= Microsoft Online Services =

Microsoft Online Services was Microsoft's hosted-software offering and was an early component of its software as a service strategy. Microsoft Online Services was hosted by Microsoft and sold with Microsoft partners.

Initial services branded as 'Microsoft Online Services' included Exchange Online, SharePoint Online, Office Communications Online, Microsoft Forefront, and Microsoft Office Live Meeting.

For businesses, the software as a service approach enables organizations to access the capabilities of enterprise software through on-premises servers, as online services, or a combination of both, depending on specific business requirements. Services also provide the option to add complementary capabilities that enhance on-premises server software and simplify system management and maintenance.

Around 2011, the products offered as 'Microsoft Online Services' were replaced by products within Office 365.

==Product Suite: Business Productivity Online Suite (BPOS) ==

The Business Productivity Online Suite Standard represented the first of a growing portfolio of Microsoft Online Services.
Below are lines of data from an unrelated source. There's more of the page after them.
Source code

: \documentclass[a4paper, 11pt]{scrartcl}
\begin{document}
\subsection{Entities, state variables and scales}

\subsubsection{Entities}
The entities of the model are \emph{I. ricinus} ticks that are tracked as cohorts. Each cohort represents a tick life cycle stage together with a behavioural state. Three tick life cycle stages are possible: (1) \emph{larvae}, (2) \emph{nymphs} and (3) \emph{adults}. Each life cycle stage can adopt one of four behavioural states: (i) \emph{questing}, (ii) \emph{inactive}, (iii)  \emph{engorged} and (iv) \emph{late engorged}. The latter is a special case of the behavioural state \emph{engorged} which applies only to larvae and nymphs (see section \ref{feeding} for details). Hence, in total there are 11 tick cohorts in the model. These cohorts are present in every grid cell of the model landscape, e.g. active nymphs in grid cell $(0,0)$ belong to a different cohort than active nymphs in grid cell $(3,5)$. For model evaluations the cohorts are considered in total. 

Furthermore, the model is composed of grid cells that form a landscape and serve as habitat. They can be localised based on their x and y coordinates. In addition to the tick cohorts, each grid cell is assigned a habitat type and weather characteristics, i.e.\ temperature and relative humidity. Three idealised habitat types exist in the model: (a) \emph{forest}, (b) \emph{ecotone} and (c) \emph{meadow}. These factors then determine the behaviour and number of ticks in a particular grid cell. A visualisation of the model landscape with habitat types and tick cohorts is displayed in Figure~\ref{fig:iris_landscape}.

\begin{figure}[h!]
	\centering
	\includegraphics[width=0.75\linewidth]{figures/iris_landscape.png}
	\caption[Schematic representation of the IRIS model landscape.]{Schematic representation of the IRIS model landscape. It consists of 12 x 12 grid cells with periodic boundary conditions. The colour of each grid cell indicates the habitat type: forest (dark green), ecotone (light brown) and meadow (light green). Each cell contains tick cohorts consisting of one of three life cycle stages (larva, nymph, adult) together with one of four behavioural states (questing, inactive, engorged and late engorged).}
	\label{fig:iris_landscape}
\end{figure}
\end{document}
The BPOS was a component of the broader Microsoft software as a service strategy that included both live and Online services. BPOS was succeeded by Office 365. Where BPOS was based on Microsoft Exchange 2007 and Microsoft Office SharePoint Server 2007, Office 365 was originally built around the 2010 versions of Exchange and Microsoft Office SharePoint Server (MOSS).

==Support==
Microsoft established a specialized support department for its Business Productivity Online Suite (BPOS), distinct from its standard Professional Support Services. The various types of support requests that customers might make are the justification for this separation. In contrast to the support requests for Microsoft products run on a company's infrastructure, such as when a support inquiry is made about mail-sending issues using Outlook and the customer's Microsoft Exchange Server, the technical aspects of support requests for BPOS may differ significantly. Additionally, customer expectations are different, as outsourcing services to Microsoft is done to avoid problems. Thus, when issues arise, customers anticipate a rapid resolution by Microsoft. To meet these expectations, Microsoft has established dedicated BPOS and Office 365 support desks in the United States and Ireland for the EMEA region. Hewlett-Packard (HP), Microsoft's primary support partner, engaged in identifying and training new Tier 1 and Tier 2 support engineers for this purpose.